How to make a copper rose for jewelry: more than just scaling down

How to make a copper rose for jewelry

Goldstone is the stone of ambition. It inspired me to make this 1 cm copper rose for jewelry. The rose has been soldered to the copper wire. The wire has been wrapped around the stone. A hole has been drilled in the stone to make the hold tight and secure. A beautiful pendant has been born.

And now the story of the rose. After googling I found this great tutorial how to make a copper rose in 8 easy steps. Sized to impress, mainly for decorative purposes. With enthusiastic comments and photos underneath. All of them showing a life-size rose. But my ambition was to make it a tiny pendant. It means I had to adjust the instructable.
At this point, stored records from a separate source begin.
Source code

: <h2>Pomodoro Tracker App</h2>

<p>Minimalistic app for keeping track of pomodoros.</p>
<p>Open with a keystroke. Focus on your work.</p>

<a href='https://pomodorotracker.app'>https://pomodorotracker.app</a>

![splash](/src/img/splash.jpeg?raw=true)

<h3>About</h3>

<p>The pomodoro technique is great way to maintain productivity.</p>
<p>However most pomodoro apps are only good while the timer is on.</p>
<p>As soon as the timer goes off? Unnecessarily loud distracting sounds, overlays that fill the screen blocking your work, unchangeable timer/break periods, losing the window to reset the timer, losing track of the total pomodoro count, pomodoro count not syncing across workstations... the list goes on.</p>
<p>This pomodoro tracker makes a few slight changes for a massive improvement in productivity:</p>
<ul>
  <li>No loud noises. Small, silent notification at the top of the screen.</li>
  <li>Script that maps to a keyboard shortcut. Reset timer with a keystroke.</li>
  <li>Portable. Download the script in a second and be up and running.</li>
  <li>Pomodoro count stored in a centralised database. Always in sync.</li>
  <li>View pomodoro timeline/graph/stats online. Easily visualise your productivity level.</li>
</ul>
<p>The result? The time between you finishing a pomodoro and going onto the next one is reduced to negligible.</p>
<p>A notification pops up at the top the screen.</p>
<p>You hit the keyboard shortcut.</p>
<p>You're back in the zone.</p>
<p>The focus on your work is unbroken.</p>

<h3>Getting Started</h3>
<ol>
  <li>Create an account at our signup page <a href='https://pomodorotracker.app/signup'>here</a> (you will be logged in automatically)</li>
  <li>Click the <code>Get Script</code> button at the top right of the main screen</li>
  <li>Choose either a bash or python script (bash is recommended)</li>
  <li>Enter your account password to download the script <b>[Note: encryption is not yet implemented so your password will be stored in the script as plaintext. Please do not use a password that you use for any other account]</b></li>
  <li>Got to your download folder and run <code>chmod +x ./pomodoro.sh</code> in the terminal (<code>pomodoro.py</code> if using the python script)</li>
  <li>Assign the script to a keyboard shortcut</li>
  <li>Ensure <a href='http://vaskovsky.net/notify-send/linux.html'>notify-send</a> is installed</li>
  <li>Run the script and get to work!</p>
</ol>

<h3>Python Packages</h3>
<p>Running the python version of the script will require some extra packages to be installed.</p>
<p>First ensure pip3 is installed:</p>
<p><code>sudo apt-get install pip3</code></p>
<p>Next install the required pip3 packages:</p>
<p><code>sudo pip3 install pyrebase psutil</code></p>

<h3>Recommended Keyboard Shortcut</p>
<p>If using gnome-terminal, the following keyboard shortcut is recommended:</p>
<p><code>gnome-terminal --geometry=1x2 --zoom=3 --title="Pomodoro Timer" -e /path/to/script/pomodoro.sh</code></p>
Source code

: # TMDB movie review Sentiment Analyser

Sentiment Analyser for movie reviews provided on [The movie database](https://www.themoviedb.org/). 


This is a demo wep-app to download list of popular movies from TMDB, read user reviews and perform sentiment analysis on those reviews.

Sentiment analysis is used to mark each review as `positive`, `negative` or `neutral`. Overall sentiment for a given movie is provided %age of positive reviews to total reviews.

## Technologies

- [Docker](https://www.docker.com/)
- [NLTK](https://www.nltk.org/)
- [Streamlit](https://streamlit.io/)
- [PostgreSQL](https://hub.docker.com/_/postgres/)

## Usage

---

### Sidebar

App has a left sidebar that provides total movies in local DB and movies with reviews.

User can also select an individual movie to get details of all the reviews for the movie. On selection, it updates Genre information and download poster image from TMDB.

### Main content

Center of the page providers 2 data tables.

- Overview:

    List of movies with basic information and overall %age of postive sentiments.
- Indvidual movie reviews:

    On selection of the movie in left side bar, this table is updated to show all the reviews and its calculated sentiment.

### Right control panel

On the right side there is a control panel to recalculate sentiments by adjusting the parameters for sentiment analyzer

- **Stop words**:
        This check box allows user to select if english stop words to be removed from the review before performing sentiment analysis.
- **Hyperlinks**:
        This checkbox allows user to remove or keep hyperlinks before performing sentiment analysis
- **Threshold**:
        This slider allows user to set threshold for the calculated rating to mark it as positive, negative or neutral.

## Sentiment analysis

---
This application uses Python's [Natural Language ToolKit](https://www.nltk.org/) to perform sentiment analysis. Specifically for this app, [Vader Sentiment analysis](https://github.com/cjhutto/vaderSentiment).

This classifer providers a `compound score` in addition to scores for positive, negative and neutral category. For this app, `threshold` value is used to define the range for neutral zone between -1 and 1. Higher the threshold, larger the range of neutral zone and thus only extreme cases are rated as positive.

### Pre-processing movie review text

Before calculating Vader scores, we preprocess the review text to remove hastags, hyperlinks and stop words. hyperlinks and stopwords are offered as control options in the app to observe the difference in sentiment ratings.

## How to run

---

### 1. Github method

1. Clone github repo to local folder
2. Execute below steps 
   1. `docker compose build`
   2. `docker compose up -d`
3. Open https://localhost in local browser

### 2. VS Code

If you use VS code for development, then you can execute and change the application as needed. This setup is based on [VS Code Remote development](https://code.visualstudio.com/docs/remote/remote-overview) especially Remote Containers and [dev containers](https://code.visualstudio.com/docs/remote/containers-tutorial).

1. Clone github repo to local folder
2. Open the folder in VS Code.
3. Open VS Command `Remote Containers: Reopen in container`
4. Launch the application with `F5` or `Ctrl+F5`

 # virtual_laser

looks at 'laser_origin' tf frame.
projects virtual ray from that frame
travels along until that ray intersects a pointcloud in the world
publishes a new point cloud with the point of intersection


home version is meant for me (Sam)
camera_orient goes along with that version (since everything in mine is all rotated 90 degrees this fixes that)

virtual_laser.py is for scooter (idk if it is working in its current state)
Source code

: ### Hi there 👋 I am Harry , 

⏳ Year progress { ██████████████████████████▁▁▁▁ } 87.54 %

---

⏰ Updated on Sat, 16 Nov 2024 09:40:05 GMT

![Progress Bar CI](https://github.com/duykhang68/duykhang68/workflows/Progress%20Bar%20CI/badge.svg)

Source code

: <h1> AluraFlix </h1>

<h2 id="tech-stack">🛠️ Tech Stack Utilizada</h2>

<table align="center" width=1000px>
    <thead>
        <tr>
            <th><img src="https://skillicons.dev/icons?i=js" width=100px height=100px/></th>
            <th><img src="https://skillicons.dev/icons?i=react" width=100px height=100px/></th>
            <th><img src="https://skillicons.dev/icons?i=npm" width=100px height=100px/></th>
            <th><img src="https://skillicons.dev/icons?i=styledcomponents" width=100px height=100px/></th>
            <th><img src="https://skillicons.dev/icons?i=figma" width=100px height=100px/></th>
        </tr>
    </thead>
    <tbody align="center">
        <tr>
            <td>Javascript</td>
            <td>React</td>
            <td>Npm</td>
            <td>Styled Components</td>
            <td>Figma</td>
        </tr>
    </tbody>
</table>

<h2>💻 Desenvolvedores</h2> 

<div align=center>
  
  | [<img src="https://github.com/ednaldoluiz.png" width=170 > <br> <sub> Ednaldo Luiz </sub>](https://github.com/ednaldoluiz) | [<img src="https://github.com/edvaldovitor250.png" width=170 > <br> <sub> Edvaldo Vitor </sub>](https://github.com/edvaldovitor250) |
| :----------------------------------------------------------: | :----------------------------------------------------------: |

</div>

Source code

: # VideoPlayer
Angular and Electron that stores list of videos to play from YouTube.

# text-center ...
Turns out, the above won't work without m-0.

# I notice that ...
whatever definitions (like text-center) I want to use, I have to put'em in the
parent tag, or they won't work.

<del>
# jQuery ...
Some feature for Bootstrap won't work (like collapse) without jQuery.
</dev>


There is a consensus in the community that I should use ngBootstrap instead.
First I scaled down the pattern on the PC. Thanks to the author of the instructable (under a nick vbow) the pattern is well measured and centered. Though some of the comments advise skipping one petal round, I decided to go for the full set of petals, including the sepal. (I love this new word).

But instead of cutting them out of metal sheet like I did cut the pattern out of paper, I decided to cut them with a jewelry saw. A 22 g (0.6 mm) sheet is just a bit too thick for such intricate shapes. The shears can deform the shape or leave deep cuts. Fast but less reliable.

The jewelry saw is also fine for applying the texture. The hammer and chisel would not work with such small shapes either.

 

Since the texture is on the inner side of the petals, but on the outer side of the sepal, the cutting (or scratching) can be done either on the flat or on the bent shape. I thought it might be easier to make the petals and the sepal slightly domed. It would make bending of the petals easier after the assembly. This is where a dapping block comes handy.

After all the parts have been cut out and textured they had to be assembled. Unlike what the instructable says, my rose was not to be welded onto a steel rod. Just soldered to a copper wire, long enough to be wrapped around the stone.

The point is that copper is soft and gets even softer after heating. And the petals do rattle because even the hole gets expanded and less tight after heating. To secure the petals a few small soldering spots on the bottom and on the top are not enough. They kept on rattling. So I did do soldering in the middle bunches of petals. After that, I proceeded with bending the petals. To be honest, the sepal could have been skipped because it can be barely seen in my design. But I just loved the idea and the word too.

After the rose had been finished the only thing to do was to wrap the stone. I like the result. The copper flecks in the goldstone match copper nicely. The whole necklace can now be seen here.

What are the lessons learned from the project “how to make a copper rose for jewelry”?

Making something in a small version is not just scaling down. It requires different tools and techniques. I used mainly jewelers tools and techniques for this rose. You also need to be aware of the final use of the piece. Will it be a standalone jewelry piece? Or assembled? With a stone? Beads? Worn on a chain? You really need to keep in mind all these things.

Thank you vbow for a great instructable!